• [GIVEN ENTRIES]:
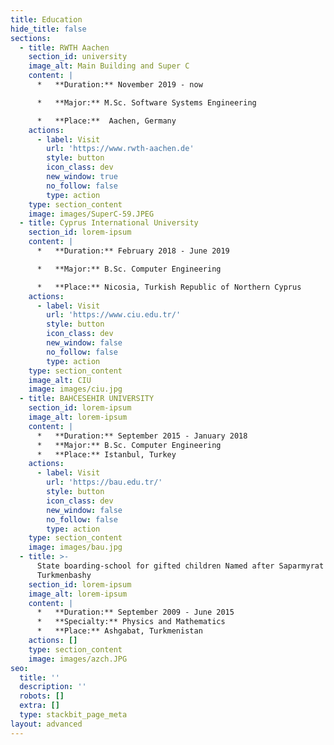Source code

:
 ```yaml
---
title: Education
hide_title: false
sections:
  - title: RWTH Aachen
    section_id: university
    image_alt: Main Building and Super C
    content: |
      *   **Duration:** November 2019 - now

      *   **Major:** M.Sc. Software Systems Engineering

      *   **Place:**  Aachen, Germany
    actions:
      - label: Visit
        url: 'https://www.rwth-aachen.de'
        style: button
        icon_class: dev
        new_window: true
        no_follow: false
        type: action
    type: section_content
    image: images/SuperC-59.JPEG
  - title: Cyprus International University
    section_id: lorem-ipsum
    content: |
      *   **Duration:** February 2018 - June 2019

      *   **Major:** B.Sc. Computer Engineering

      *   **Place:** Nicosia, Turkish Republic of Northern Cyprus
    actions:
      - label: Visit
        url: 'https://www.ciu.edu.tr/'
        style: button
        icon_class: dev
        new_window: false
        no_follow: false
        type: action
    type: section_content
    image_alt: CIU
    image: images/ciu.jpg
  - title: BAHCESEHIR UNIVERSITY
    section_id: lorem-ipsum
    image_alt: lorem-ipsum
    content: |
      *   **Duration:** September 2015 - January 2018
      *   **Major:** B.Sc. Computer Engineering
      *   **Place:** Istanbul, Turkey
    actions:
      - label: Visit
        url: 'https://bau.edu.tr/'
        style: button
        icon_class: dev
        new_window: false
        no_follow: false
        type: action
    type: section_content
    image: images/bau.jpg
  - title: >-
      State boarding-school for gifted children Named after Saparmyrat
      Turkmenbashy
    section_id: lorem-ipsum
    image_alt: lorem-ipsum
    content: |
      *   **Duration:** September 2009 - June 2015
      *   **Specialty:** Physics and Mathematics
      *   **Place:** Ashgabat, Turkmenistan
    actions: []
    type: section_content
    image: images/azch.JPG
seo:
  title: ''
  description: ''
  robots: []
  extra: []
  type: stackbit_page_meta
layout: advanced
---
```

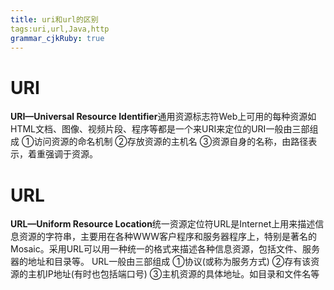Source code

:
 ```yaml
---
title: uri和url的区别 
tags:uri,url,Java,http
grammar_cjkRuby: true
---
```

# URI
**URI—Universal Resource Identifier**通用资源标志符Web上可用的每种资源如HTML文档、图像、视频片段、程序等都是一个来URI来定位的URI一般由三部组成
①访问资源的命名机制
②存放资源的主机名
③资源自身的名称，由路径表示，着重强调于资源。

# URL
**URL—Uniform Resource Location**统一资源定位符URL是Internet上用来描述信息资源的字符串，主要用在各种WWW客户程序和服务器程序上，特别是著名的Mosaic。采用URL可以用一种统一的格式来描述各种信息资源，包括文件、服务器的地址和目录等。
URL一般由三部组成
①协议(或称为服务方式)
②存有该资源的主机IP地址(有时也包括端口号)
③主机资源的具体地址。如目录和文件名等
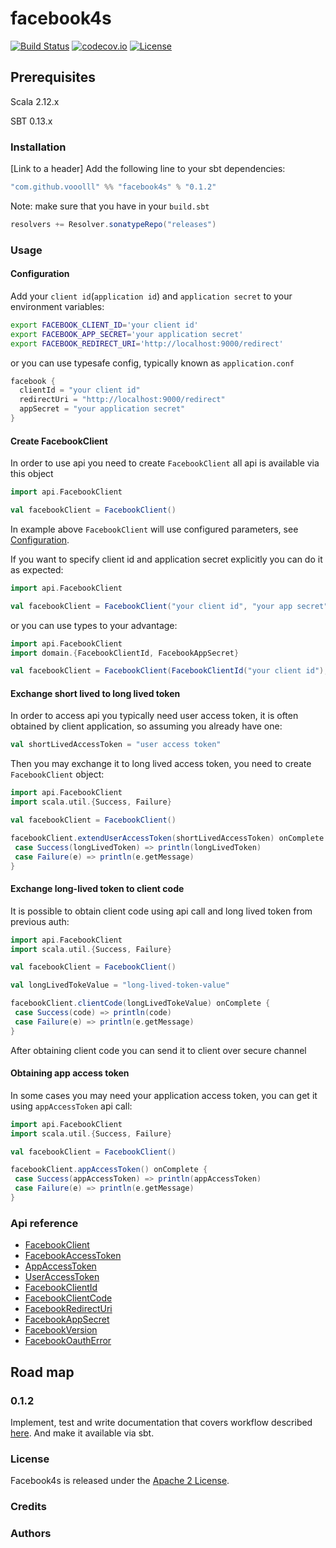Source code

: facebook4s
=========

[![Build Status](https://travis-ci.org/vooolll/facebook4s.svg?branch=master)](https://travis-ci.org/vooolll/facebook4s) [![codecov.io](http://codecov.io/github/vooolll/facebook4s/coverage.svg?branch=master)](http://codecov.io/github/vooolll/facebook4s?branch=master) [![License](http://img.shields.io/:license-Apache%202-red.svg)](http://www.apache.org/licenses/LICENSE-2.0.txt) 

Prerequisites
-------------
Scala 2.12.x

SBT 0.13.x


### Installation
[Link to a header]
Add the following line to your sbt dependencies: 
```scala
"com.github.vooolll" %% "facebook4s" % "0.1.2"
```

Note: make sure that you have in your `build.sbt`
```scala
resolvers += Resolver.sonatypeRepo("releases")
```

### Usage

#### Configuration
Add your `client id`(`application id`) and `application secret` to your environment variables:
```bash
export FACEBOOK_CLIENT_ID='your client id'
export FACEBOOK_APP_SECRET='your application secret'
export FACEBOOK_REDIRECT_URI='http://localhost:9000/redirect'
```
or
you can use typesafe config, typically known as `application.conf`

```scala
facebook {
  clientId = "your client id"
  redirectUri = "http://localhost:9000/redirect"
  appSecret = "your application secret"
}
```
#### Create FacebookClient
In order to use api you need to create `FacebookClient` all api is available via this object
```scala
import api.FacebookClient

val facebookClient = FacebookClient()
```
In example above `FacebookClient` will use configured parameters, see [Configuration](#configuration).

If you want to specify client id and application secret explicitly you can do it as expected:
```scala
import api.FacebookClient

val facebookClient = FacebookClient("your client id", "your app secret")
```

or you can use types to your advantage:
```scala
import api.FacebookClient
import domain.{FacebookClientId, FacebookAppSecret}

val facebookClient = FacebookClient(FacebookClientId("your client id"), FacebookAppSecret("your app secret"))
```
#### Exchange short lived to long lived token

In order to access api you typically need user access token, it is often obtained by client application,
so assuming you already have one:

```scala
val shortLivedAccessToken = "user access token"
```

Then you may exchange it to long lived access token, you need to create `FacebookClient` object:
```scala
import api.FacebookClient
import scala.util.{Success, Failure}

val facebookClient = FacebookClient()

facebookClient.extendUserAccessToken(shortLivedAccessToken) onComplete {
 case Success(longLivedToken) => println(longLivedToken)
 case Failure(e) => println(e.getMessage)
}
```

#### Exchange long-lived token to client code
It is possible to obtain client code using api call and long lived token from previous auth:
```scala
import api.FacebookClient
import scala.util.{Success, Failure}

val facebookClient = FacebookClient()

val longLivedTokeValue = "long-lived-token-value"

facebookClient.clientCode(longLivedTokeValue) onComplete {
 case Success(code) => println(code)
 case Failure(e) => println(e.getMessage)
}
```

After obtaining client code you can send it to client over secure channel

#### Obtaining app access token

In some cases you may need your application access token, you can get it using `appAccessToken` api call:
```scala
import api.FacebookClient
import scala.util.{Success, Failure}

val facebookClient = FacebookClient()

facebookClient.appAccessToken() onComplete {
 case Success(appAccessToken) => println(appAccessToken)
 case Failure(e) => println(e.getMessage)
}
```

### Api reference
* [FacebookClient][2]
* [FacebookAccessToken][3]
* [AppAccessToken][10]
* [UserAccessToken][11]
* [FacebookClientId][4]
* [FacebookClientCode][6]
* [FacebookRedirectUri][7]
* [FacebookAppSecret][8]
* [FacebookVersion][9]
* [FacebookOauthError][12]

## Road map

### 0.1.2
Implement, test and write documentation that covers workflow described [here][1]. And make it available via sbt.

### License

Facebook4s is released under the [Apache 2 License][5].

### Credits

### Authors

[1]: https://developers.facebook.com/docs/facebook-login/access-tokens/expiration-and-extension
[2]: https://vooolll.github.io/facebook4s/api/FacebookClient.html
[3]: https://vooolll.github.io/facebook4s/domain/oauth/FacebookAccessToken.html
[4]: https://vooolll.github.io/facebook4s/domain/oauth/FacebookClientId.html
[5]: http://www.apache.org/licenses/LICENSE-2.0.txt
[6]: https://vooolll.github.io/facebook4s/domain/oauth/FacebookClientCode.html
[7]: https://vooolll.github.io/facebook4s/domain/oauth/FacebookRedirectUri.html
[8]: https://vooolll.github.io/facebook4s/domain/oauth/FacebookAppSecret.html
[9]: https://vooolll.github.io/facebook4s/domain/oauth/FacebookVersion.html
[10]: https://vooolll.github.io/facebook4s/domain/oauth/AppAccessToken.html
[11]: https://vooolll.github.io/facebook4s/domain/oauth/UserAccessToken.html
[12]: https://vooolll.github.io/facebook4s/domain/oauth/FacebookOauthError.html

• [WHAT YOU HAVE TO DO]: Word for word, restate all of the material, omitting the images.

• [RESPONSE TO THE TASK]:
Source code

:
 ```yaml
---
title: Education
hide_title: false
sections:
  - title: RWTH Aachen
    section_id: university
    image_alt: Main Building and Super C
    content: |
      *   **Duration:** November 2019 - now

      *   **Major:** M.Sc. Software Systems Engineering

      *   **Place:**  Aachen, Germany
    actions:
      - label: Visit
        url: 'https://www.rwth-aachen.de'
        style: button
        icon_class: dev
        new_window: true
        no_follow: false
        type: action
    type: section_content
    image: images/SuperC-59.JPEG
  - title: Cyprus International University
    section_id: lorem-ipsum
    content: |
      *   **Duration:** February 2018 - June 2019

      *   **Major:** B.Sc. Computer Engineering

      *   **Place:** Nicosia, Turkish Republic of Northern Cyprus
    actions:
      - label: Visit
        url: 'https://www.ciu.edu.tr/'
        style: button
        icon_class: dev
        new_window: false
        no_follow: false
        type: action
    type: section_content
    image_alt: CIU
    image: images/ciu.jpg
  - title: BAHCESEHIR UNIVERSITY
    section_id: lorem-ipsum
    image_alt: lorem-ipsum
    content: |
      *   **Duration:** September 2015 - January 2018
      *   **Major:** B.Sc. Computer Engineering
      *   **Place:** Istanbul, Turkey
    actions:
      - label: Visit
        url: 'https://bau.edu.tr/'
        style: button
        icon_class: dev
        new_window: false
        no_follow: false
        type: action
    type: section_content
    image: images/bau.jpg
  - title: >-
      State boarding-school for gifted children Named after Saparmyrat
      Turkmenbashy
    section_id: lorem-ipsum
    image_alt: lorem-ipsum
    content: |
      *   **Duration:** September 2009 - June 2015
      *   **Specialty:** Physics and Mathematics
      *   **Place:** Ashgabat, Turkmenistan
    actions: []
    type: section_content
    image: images/azch.JPG
seo:
  title: ''
  description: ''
  robots: []
  extra: []
  type: stackbit_page_meta
layout: advanced
---
```

Source code

:
 ```yaml
---
title: uri和url的区别 
tags:uri,url,Java,http
grammar_cjkRuby: true
---
```

# URI
**URI—Universal Resource Identifier**通用资源标志符Web上可用的每种资源如HTML文档、图像、视频片段、程序等都是一个来URI来定位的URI一般由三部组成
①访问资源的命名机制
②存放资源的主机名
③资源自身的名称，由路径表示，着重强调于资源。

# URL
**URL—Uniform Resource Location**统一资源定位符URL是Internet上用来描述信息资源的字符串，主要用在各种WWW客户程序和服务器程序上，特别是著名的Mosaic。采用URL可以用一种统一的格式来描述各种信息资源，包括文件、服务器的地址和目录等。
URL一般由三部组成
①协议(或称为服务方式)
②存有该资源的主机IP地址(有时也包括端口号)
③主机资源的具体地址。如目录和文件名等
Source code

: facebook4s
=========

[![Build Status](https://travis-ci.org/vooolll/facebook4s.svg?branch=master)](https://travis-ci.org/vooolll/facebook4s) [![codecov.io](http://codecov.io/github/vooolll/facebook4s/coverage.svg?branch=master)](http://codecov.io/github/vooolll/facebook4s?branch=master) [![License](http://img.shields.io/:license-Apache%202-red.svg)](http://www.apache.org/licenses/LICENSE-2.0.txt) 

Prerequisites
-------------
Scala 2.12.x

SBT 0.13.x


### Installation
[Link to a header]
Add the following line to your sbt dependencies: 
```scala
"com.github.vooolll" %% "facebook4s" % "0.1.2"
```

Note: make sure that you have in your `build.sbt`
```scala
resolvers += Resolver.sonatypeRepo("releases")
```

### Usage

#### Configuration
Add your `client id`(`application id`) and `application secret` to your environment variables:
```bash
export FACEBOOK_CLIENT_ID='your client id'
export FACEBOOK_APP_SECRET='your application secret'
export FACEBOOK_REDIRECT_URI='http://localhost:9000/redirect'
```
or
you can use typesafe config, typically known as `application.conf`

```scala
facebook {
  clientId = "your client id"
  redirectUri = "http://localhost:9000/redirect"
  appSecret = "your application secret"
}
```
#### Create FacebookClient
In order to use api you need to create `FacebookClient` all api is available via this object
```scala
import api.FacebookClient

val facebookClient = FacebookClient()
```
In example above `FacebookClient` will use configured parameters, see [Configuration](#configuration).

If you want to specify client id and application secret explicitly you can do it as expected:
```scala
import api.FacebookClient

val facebookClient = FacebookClient("your client id", "your app secret")
```

or you can use types to your advantage:
```scala
import api.FacebookClient
import domain.{FacebookClientId, FacebookAppSecret}

val facebookClient = FacebookClient(FacebookClientId("your client id"), FacebookAppSecret("your app secret"))
```
#### Exchange short lived to long lived token

In order to access api you typically need user access token, it is often obtained by client application,
so assuming you already have one:

```scala
val shortLivedAccessToken = "user access token"
```

Then you may exchange it to long lived access token, you need to create `FacebookClient` object:
```scala
import api.FacebookClient
import scala.util.{Success, Failure}

val facebookClient = FacebookClient()

facebookClient.extendUserAccessToken(shortLivedAccessToken) onComplete {
 case Success(longLivedToken) => println(longLivedToken)
 case Failure(e) => println(e.getMessage)
}
```

#### Exchange long-lived token to client code
It is possible to obtain client code using api call and long lived token from previous auth:
```scala
import api.FacebookClient
import scala.util.{Success, Failure}

val facebookClient = FacebookClient()

val longLivedTokeValue = "long-lived-token-value"

facebookClient.clientCode(longLivedTokeValue) onComplete {
 case Success(code) => println(code)
 case Failure(e) => println(e.getMessage)
}
```

After obtaining client code you can send it to client over secure channel

#### Obtaining app access token

In some cases you may need your application access token, you can get it using `appAccessToken` api call:
```scala
import api.FacebookClient
import scala.util.{Success, Failure}

val facebookClient = FacebookClient()

facebookClient.appAccessToken() onComplete {
 case Success(appAccessToken) => println(appAccessToken)
 case Failure(e) => println(e.getMessage)
}
```

### Api reference
* [FacebookClient][2]
* [FacebookAccessToken][3]
* [AppAccessToken][10]
* [UserAccessToken][11]
* [FacebookClientId][4]
* [FacebookClientCode][6]
* [FacebookRedirectUri][7]
* [FacebookAppSecret][8]
* [FacebookVersion][9]
* [FacebookOauthError][12]

## Road map

### 0.1.2
Implement, test and write documentation that covers workflow described [here][1]. And make it available via sbt.

### License

Facebook4s is released under the [Apache 2 License][5].

### Credits

### Authors

[1]: https://developers.facebook.com/docs/facebook-login/access-tokens/expiration-and-extension
[2]: https://vooolll.github.io/facebook4s/api/FacebookClient.html
[3]: https://vooolll.github.io/facebook4s/domain/oauth/FacebookAccessToken.html
[4]: https://vooolll.github.io/facebook4s/domain/oauth/FacebookClientId.html
[5]: http://www.apache.org/licenses/LICENSE-2.0.txt
[6]: https://vooolll.github.io/facebook4s/domain/oauth/FacebookClientCode.html
[7]: https://vooolll.github.io/facebook4s/domain/oauth/FacebookRedirectUri.html
[8]: https://vooolll.github.io/facebook4s/domain/oauth/FacebookAppSecret.html
[9]: https://vooolll.github.io/facebook4s/domain/oauth/FacebookVersion.html
[10]: https://vooolll.github.io/facebook4s/domain/oauth/AppAccessToken.html
[11]: https://vooolll.github.io/facebook4s/domain/oauth/UserAccessToken.html
[12]: https://vooolll.github.io/facebook4s/domain/oauth/FacebookOauthError.html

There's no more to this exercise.